A new test that could hold the key to predicting blood cancer patients' survival has been developed by Cardiff University.
Researchers said measuring DNA sections in cancer cells gave an "accurate indicator" of disease progression.
Shorter DNA structures can leave chromosome ends exposed, accelerating cancer progression and drug resistance.
The team believe the study could help doctors in choosing the most effective treatment for individual patients.
Researchers from the university's School of Medicine said the tests can be used to predict the outcomes of patients with two different types of blood cancer - the bone marrow cancer myeloma and pre-leukaemia myelodysplastic syndromes (MDS).
The latter is a bone marrow disorder often leading to life-threatening bone marrow failure and even acute myeloid leukaemia (AML).

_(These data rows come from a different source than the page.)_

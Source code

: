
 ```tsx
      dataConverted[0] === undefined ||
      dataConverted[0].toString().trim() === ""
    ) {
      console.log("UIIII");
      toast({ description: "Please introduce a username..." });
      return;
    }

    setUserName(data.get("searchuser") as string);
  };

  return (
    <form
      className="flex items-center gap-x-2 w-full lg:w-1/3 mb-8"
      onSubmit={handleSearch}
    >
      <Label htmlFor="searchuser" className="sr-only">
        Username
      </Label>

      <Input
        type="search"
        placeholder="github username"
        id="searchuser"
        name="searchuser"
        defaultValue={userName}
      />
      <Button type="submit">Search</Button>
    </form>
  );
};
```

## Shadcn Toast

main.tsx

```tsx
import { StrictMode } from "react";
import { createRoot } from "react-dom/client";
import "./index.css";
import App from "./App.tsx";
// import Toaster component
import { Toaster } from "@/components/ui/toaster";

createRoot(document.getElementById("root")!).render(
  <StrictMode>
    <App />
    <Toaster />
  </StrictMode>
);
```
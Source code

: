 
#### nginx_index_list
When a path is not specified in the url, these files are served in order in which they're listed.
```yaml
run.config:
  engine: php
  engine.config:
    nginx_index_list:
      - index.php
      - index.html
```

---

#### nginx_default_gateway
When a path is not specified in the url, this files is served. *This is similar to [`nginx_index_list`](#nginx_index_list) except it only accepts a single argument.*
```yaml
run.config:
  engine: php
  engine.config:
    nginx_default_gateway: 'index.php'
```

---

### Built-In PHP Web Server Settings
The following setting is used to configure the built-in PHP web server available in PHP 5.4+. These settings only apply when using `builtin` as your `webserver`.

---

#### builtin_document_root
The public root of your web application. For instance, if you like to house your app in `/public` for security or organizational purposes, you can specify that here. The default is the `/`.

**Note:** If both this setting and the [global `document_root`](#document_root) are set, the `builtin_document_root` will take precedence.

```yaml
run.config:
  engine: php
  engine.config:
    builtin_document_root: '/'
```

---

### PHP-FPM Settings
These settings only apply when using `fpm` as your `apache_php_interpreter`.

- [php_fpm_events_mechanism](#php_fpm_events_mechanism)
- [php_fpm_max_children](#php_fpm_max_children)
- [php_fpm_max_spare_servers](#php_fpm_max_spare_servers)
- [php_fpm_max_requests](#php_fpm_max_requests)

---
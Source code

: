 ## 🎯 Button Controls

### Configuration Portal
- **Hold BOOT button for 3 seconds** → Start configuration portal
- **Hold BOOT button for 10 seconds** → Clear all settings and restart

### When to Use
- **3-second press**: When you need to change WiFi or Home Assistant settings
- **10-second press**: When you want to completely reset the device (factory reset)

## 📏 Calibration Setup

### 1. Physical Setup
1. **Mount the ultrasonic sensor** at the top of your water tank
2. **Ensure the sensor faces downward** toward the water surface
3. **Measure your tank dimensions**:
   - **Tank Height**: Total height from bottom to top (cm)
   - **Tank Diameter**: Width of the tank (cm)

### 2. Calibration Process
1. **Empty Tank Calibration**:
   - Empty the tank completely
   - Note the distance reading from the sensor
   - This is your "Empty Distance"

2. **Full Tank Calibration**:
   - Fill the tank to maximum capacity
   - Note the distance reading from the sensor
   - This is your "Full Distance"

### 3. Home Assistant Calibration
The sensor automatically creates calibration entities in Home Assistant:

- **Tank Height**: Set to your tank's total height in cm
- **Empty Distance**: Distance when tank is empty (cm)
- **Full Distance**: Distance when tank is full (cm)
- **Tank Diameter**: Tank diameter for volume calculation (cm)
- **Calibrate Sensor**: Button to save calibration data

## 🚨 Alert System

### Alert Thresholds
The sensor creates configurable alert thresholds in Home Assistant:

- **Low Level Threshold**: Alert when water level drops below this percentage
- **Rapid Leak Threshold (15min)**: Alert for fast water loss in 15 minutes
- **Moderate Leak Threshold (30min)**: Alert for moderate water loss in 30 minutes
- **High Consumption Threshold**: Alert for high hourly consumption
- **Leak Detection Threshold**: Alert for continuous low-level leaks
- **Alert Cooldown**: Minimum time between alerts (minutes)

Results from two studies, which were funded by the charities Bloodwise and Cancer Research UK, have been published in the British Journal of Haematology.
The researchers analysed samples from 134 myeloma patients, 80 MDS patients and 95 AML patients as part of the study.
Prof Duncan Baird, who led the research, said: "Our research provides strong evidence that shortening of telomeres [the DNA sections] plays a vital role in the progression of these blood cancers and that a significant number of patients should be receiving different levels of treatment.
"The next step is to assess telomere length in larger studies to establish how it can be integrated into existing assessments that predict patient outcome."